With music superstars like Taylor Swift and The Go-Go’s hitting the 2020 Sundance Film Festival, Park City is starting to look like the Grammys red carpet. In addition to some splashy docs making waves at the fest, several buzzworthy narrative films use music and dance to tell moving and hilarious stories. Read on for some Sundance films that dance (and rap, and sing) to their own beat.
Writer/director Maïmouna Doucouré’s drama takes a look at the dangers of social media and growing up too fast. When 11-year-old Amy gets involved in a local dance group, the salacious twerking routines put the youngster at odds with her Senegalese family’s traditional values.
The 40-Year-Old Version
Writer/director/star Radha Blank pays homage to ’90s hip-hop and Spike Lee films with her debut dramedy about a 40-year-old struggling playwright who discovers a passion for rapping. Produced by Lena Waithe, Blank’s film is a celebration of a woman finding her voice and a nod to the glory days of Harlem when a rap battle could change your life.
Dinner in America
Punk music is the match that lights the flame in Adam Rehmeier’s comedy about a pair of misfits trapped in the Midwest. When punk rocker Simon (Kyle Gallner) meets quirky pet store employee Patty (Emily Skeggs), Simon’s felonious leanings embroil the pair in a series of rollicking misadventures that have echoes of scruffy, offbeat classics like Napoleon Dynamite and Something Wild.
The tumultuous highs and lows of the all-girl group whose hit songs (“We’ve Got the Beat,” “Vacation”) soundtracked the ’80s get their due in this buzzy documentary.
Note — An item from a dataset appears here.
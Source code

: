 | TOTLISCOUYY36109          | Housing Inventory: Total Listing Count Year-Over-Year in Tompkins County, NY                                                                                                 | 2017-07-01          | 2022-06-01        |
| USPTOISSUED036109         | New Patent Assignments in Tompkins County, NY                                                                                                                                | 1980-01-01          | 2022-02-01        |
Spanning the band’s humble origins on the LA punk scene to their rise to fame as the first all-female group to write and perform their own songs, The Go-Go’s takes a fly-on-the-wall approach to one of the wildest rides in music history.
And Then We Danced
Swedish-Georgian filmmaker Levan Akin’s moving drama about male dancers whose passionate affair is at odds with their conservative community has sparked controversy and rave reviews since it screened at the 2019 Cannes Film Festival. Sundance has fallen for the film’s romantic spell, and audiences will get to see it in theaters in February.
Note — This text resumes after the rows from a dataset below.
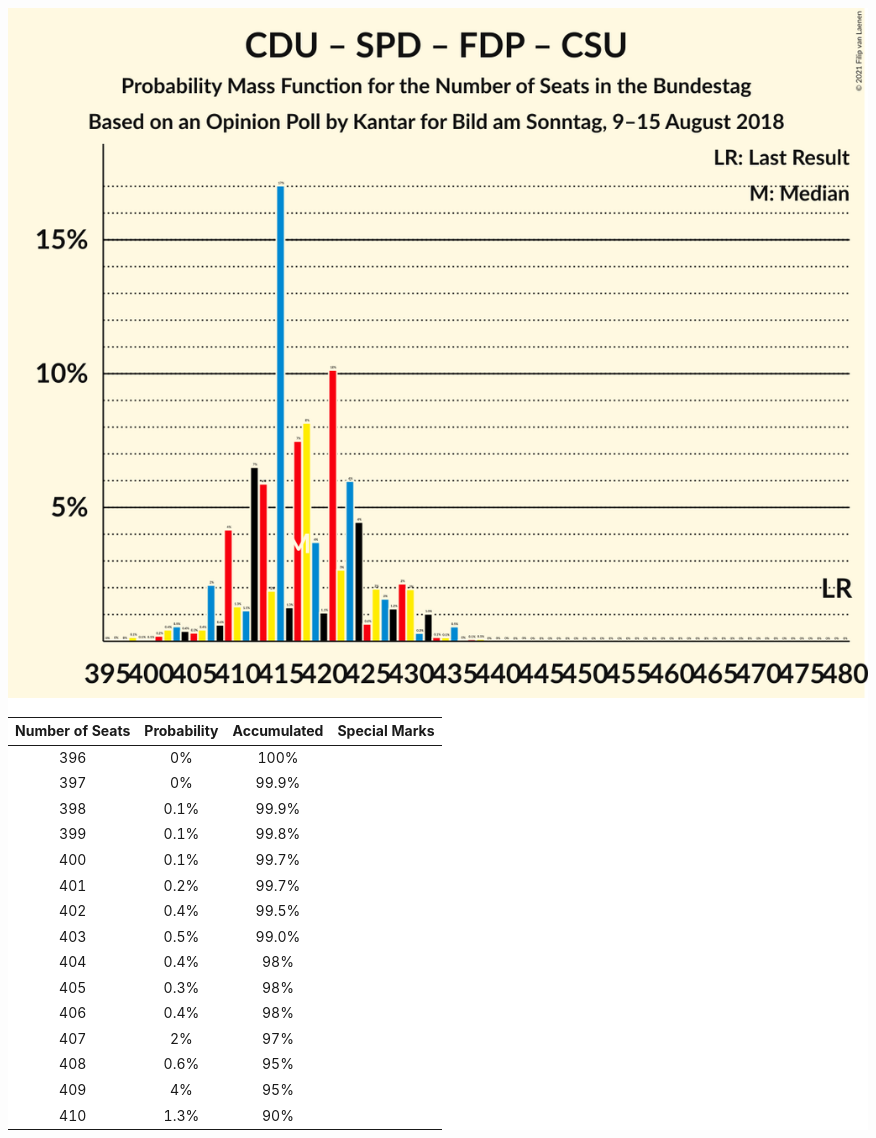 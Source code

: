 ![Graph with seats probability mass function not yet produced](2018-08-15-Kantar-coalitions-seats-pmf-cdu–spd–fdp–csu.png "Seats Probability Mass Function")

| Number of Seats | Probability | Accumulated | Special Marks |
|:---------------:|:-----------:|:-----------:|:-------------:|
| 396 | 0% | 100% |  |
| 397 | 0% | 99.9% |  |
| 398 | 0.1% | 99.9% |  |
| 399 | 0.1% | 99.8% |  |
| 400 | 0.1% | 99.7% |  |
| 401 | 0.2% | 99.7% |  |
| 402 | 0.4% | 99.5% |  |
| 403 | 0.5% | 99.0% |  |
| 404 | 0.4% | 98% |  |
| 405 | 0.3% | 98% |  |
| 406 | 0.4% | 98% |  |
| 407 | 2% | 97% |  |
| 408 | 0.6% | 95% |  |
| 409 | 4% | 95% |  |
| 410 | 1.3% | 90% |  |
Director Pablo Larraín follows up the Oscar-favorite Jackie with a rapturous drama about a dancer and her choreographer husband who face marital strife after giving up their adopted son. The visually stunning film incorporates music and dance to explore the journey of one woman’s personal liberation.
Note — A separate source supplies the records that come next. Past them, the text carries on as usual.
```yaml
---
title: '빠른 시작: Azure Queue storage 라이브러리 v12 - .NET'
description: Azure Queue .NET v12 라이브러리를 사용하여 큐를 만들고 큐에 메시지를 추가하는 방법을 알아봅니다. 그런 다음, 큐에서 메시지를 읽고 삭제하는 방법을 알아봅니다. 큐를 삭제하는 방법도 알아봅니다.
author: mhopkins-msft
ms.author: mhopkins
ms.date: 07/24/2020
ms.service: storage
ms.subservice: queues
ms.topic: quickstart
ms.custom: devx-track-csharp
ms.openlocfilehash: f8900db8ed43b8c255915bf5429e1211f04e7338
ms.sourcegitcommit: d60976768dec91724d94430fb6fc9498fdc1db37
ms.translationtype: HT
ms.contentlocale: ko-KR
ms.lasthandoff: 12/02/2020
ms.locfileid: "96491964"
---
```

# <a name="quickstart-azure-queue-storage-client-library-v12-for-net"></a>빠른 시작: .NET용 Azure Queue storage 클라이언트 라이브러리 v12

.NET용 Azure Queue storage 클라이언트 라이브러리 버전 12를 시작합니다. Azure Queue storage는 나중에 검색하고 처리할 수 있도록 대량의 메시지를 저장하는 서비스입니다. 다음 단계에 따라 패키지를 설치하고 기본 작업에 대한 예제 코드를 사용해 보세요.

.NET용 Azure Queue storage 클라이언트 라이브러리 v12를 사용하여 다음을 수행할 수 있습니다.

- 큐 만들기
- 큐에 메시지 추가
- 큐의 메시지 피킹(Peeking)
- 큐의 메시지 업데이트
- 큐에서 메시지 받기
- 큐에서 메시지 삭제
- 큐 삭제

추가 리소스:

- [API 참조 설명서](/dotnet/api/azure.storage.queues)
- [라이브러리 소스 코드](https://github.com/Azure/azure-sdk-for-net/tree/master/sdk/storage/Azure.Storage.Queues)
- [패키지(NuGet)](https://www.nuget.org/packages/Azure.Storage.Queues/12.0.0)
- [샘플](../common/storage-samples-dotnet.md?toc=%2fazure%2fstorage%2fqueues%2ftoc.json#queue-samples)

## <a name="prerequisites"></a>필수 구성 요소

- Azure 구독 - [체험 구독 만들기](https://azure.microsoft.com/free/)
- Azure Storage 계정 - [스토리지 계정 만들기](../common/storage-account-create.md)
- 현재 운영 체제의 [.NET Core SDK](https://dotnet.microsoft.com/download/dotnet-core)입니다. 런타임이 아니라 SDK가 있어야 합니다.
Carlos López Estrada follows up his Sundance hit Blindspotting with an ensemble film that follows the lives of young rappers, skaters and artists on a hot summer day in Los Angeles. Drawing comparisons to Richard Linklater’s Slacker, Estrada weaves a loose, naturalistic narrative that channels the flavor of spoken-word poetry.
Max Richter’s Sleep
A live performance of acclaimed composer Max Richter’s 8-hour musical examination on the nature of sleep and finding peace in modern life is captured in Natalie Johns’ spellbinding documentary. Performing for an audience in various stages of sleep, Richter and his musicians deliver a haunting lyrical dreamscape.
We Are Freestyle Love Supreme
Before he was the creator of Hamilton, Lin-Manuel Miranda tossed out hilarious rhymes with his pals as part of the hip-hop improv group Freestyle Love Supreme. The group’s path from basement comedy clubs to Broadway is brought to life in a new documentary that showcases the guys’ camaraderie and well-honed musical and comedic chops.
Taylor Swift: Miss Americana
Lana Wilson’s documentary on music sensation Taylor Swift has been the talk of Sundance for the way it transcends run-of-the-mill concert films. Delving deep into Swift’s personal life, from her struggles with an eating disorder to her choice to take a political stance and potentially alienate fans, the doc finds the pop legend at her most vulnerable and triumphant.